Billionaire retail mogul Gerry Harvey says businesses are justified in passing on cost increases through higher prices to maintain their profit margins and prevent bankruptcies, despite the Reserve Bank warning it could lead to higher inflation.
Harvey Norman chairman Gerry Harvey says businesses are well within their rights to pass on higher costs to customers if they want to stay afloat
The retail giant saw a 7.8 per cent decline in retail sales since July 1 as higher interest rates deter spending
Mr Harvey says the company’s Black Friday sales were on par with last year’s despite its website issues
The comments made by the chairman of Harvey Norman follow the furniture and electrical retail giant reporting a near-8 per cent decline in sales since July 1, as higher interest rates deter consumers from spending.
But in a sit-down interview with The Business after the retailer’s annual general meeting on Wednesday, Mr Harvey said businesses were within their rights to pass on higher costs to customers in the form of higher prices or else they would go bankrupt.
“The big problem you’ve got for business going forward in the next 12 months is that I think you’re possibly going to see more bankruptcies than you’ve seen for a very long time, because you’ve got a lot of businesses out there at the moment under extreme pressure,” he told The Business.
“It’s pretty tight out there for a lot of businesses now.
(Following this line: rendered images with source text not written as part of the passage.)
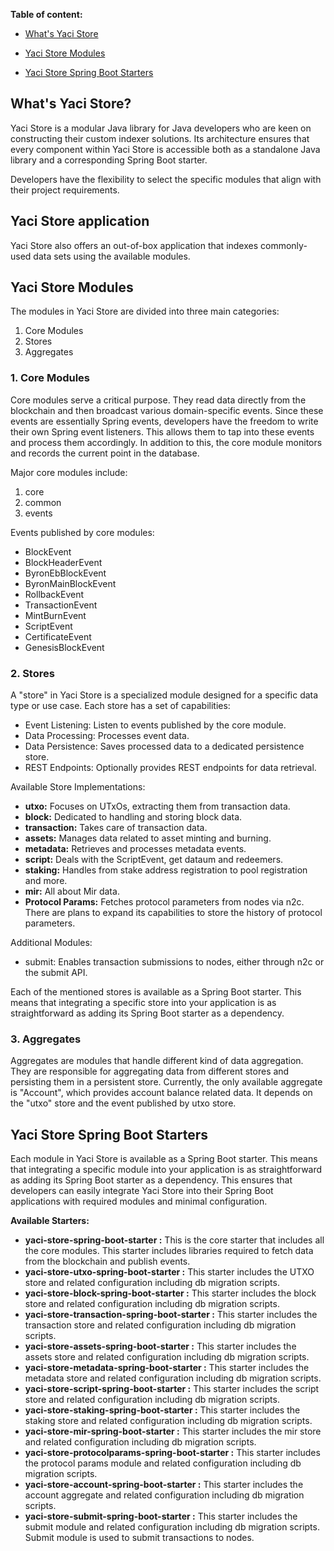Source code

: **Table of content:**

- [What's Yaci Store](#whats-yaci-store)

- [Yaci Store Modules](#yaci-store-modules)

- [Yaci Store Spring Boot Starters](#yaci-store-spring-boot-starters)

<a id="what-yaci-store"></a>
## What's Yaci Store?

Yaci Store is a modular Java library for Java developers who are keen on constructing their custom indexer solutions.
Its architecture ensures that every component within Yaci Store is accessible both as a standalone Java library and a 
corresponding Spring Boot starter.

Developers have the flexibility to select the specific modules that align with their project requirements.

## Yaci Store application

Yaci Store also offers an out-of-box application that indexes commonly-used data sets using the available modules.

<a id="yaci-store-modules"></a>
## Yaci Store Modules

The modules in Yaci Store are divided into three main categories:

1. Core Modules
2. Stores 
3. Aggregates

### 1. Core Modules

Core modules serve a critical purpose. They read data directly from the blockchain and then broadcast various domain-specific events.
Since these events are essentially Spring events, developers have the freedom to write their own Spring event listeners. 
This allows them to tap into these events and process them accordingly. In addition to this, the core module monitors and records
the current point in the database.

Major core modules include:
1. core
2. common
3. events

Events published by core modules:

- BlockEvent 
- BlockHeaderEvent 
- ByronEbBlockEvent 
- ByronMainBlockEvent 
- RollbackEvent 
- TransactionEvent 
- MintBurnEvent
- ScriptEvent 
- CertificateEvent 
- GenesisBlockEvent

### 2. Stores

A "store" in Yaci Store is a specialized module designed for a specific data type or use case. Each store has a set of capabilities:

- Event Listening: Listen to events published by the core module.
- Data Processing: Processes event data.
- Data Persistence: Saves processed data to a dedicated persistence store.
- REST Endpoints: Optionally provides REST endpoints for data retrieval.

Available Store Implementations:

- **utxo:** Focuses on UTxOs, extracting them from transaction data.
- **block:** Dedicated to handling and storing block data.
- **transaction:** Takes care of transaction data.
- **assets:** Manages data related to asset minting and burning.
- **metadata:** Retrieves and processes metadata events.
- **script:** Deals with the ScriptEvent, get dataum and redeemers.
- **staking:** Handles from stake address registration to pool registration and more.
- **mir:** All about Mir data.
- **Protocol Params:** Fetches protocol parameters from nodes via n2c. There are plans to expand its capabilities to store the history of protocol parameters.

Additional Modules:
- submit: Enables transaction submissions to nodes, either through n2c or the submit API.

Each of the mentioned stores is available as a Spring Boot starter. This means that integrating a specific store into your 
application is as straightforward as adding its Spring Boot starter as a dependency. 

### 3. Aggregates

Aggregates are modules that handle different kind of data aggregation. They are responsible for aggregating data from different stores and persisting them in a persistent store.
Currently, the only available aggregate is "Account", which provides account balance related data. It depends on the "utxo" store and the event published by utxo store.

<a id="spring-boot-starter"></a>
## Yaci Store Spring Boot Starters

Each module in Yaci Store is available as a Spring Boot starter. This means that integrating a specific module into your 
application is as straightforward as adding its Spring Boot starter as a dependency. This ensures that developers can 
easily integrate Yaci Store into their Spring Boot applications with required modules and minimal configuration.

**Available Starters:**

- **yaci-store-spring-boot-starter :** This is the core starter that includes all the core modules. This starter includes libraries
required to fetch data from the blockchain and publish events.
- **yaci-store-utxo-spring-boot-starter :** This starter includes the UTXO store and related configuration including db migration scripts.
- **yaci-store-block-spring-boot-starter :** This starter includes the block store and related configuration including db migration scripts.
- **yaci-store-transaction-spring-boot-starter :** This starter includes the transaction store and related configuration including db migration scripts.
- **yaci-store-assets-spring-boot-starter :** This starter includes the assets store and related configuration including db migration scripts.
- **yaci-store-metadata-spring-boot-starter :** This starter includes the metadata store and related configuration including db migration scripts.
- **yaci-store-script-spring-boot-starter :** This starter includes the script store and related configuration including db migration scripts.
- **yaci-store-staking-spring-boot-starter :** This starter includes the staking store and related configuration including db migration scripts.
- **yaci-store-mir-spring-boot-starter :** This starter includes the mir store and related configuration including db migration scripts.
- **yaci-store-protocolparams-spring-boot-starter :** This starter includes the protocol params module and related configuration including db migration scripts.
- **yaci-store-account-spring-boot-starter :** This starter includes the account aggregate and related configuration including db migration scripts.
- **yaci-store-submit-spring-boot-starter :** This starter includes the submit module and related configuration including db migration scripts. Submit module is used to submit transactions to nodes.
If they don’t put up their prices, they don’t survive.”
He argued that higher labour costs were one of the biggest drains affecting the bottom line of businesses, but said there was an upside, even if some “give up because the costs are beating you”.
“The good part about that, if there is a good part to it, is that it does bring inflation down and creates employment and all those sorts of things, which is possibly what’s going to happen,” he said.